Enter my child. He seemed to be the lens through which the world now looked at me, the final dissertation I wrote to justify who I was. I inevitably put too much pressure on myself to make sure he turned out cool in the ways that I deemed cool. I gave him the look when I didn’t like what he was doing, and I worried. What if my kid grew to be all kinds of things I didn’t particularly like? What if he turned on me and just wanted to play video games or shoot people or say racist things? Would that not be all my fault?
In these early years as a mom I got another reminder. I had an Irish colleague named Joe, who was a great parent. When I’d ask Joe how his son was doing, he’d smile and say, “Ah, naughtier by the day.” (In an Irish accent. Just imagine.)
I found such comfort in the way Joe seemed totally fine with his kid being an imperfect, unpredictable person, not under a parent’s puppeteering control. Meanwhile, I was afraid some Parenting Gods were ever-grading me.
I’ve slowly come around to believe that kids are largely themselves from Day One. Whether the baby has colic, sensitive skin, hates being startled, loves hanging upside down, or sleeps better all swaddled up, parents can’t choose or control these things, right out of the gate. We can try to shape these characteristics, encourage or discourage all kinds of behaviors, but we are each born a whole being unto ourselves. Each step along the way, the tiny person (whose parent you get to be) is following his or her gut. Following some mysterious light clenched inside at the beginning of his or her world.
This borders on a nature versus nurture debate that we will probably never untangle. What I will say, given my tendency to want to be in control, is that it helps me, whether true or not, to lean back into the nature side a bit. It makes me a better parent to not think the entire future of my child is riding on my every motherly move.
Of course there are a million ways to help guide kids, teach them right from wrong, provide opportunities to help them find and thrive at things they love. The trick, for those like me, is to not hang my identity on each milestone they correctly pass, on each word they utter or hobby they choose. Sometimes I try to look at my child as this crazy person that came to live with me, instead of an audition piece I am setting out there in the world. Because when I let my perfectionist tendencies rule, I become a mother full of critiques. I am a mother full of disappointed looks. I am a mother I don’t want to be.
It is hard for me to not try and control who my kid is. I’m constantly learning to let go. As a perfectionist, what I need whispered in my ear, as often as possible, is “You get to be his mom.” Period.
I aspire to be someone that could say that my kid is naughtier by the day and feel unjudged and confident that we’re all just doing our best. Everyone says that parents can’t do everything right, and the bummer is that this is so true. We can’t. Or maybe it’s not a bummer, maybe it is exactly what we perfectionists need in order to stretch ourselves in healthy ways. The best that we control freaks can do (and the hardest thing of all, for me) is to raise kids that are truly allowed to explore and be their own people, instead of a pressure-cooked new version of their parents.

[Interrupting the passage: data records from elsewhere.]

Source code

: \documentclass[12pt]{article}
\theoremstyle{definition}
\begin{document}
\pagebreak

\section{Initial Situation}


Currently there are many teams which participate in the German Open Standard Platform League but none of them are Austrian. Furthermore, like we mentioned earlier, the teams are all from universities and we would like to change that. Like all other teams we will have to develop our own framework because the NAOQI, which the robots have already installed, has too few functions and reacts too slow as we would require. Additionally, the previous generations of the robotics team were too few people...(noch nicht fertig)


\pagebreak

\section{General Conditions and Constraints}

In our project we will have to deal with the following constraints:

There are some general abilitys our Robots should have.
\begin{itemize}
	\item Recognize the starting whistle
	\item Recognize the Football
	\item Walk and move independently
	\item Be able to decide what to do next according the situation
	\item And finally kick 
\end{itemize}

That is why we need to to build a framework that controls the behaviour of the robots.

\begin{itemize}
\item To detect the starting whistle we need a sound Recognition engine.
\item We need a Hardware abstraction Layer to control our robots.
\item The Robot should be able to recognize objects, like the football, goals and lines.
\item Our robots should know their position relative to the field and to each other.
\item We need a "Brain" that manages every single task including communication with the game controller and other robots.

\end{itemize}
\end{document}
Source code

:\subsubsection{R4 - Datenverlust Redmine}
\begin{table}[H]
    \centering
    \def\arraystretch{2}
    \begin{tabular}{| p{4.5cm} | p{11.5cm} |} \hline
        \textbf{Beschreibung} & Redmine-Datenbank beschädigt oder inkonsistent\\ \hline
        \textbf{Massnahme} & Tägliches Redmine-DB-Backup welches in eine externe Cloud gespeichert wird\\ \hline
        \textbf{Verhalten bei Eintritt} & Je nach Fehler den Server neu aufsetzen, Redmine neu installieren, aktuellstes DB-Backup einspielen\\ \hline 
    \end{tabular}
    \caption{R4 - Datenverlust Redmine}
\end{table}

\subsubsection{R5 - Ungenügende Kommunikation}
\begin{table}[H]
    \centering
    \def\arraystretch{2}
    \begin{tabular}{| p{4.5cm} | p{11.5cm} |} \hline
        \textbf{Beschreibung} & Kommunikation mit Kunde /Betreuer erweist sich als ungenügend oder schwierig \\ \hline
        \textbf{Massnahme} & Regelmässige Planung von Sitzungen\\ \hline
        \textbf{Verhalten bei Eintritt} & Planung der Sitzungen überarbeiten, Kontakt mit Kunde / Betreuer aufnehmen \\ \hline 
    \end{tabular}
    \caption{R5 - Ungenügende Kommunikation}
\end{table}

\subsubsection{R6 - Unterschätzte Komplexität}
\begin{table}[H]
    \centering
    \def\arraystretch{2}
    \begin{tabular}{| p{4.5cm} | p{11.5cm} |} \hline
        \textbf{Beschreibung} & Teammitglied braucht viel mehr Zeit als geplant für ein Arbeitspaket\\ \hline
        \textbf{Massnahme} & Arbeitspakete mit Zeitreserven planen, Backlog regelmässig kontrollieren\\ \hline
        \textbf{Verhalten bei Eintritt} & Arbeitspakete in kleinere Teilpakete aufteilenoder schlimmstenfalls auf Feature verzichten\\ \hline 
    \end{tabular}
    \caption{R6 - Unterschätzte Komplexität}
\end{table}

I’m not exaggerating when I say that I have to remind myself every day to let go of the details. I try to hold my tongue about what he wants to wear or how he does his hair or what hangs on his backpack, or the annoying voices he uses, or the stupid plastic toys he wants to buy with his allowance. My kid is being himself. And when I think about it, that’s actually what I ultimately most want for him in this lifetime.
And me? It's not about me. I just get to be his mom.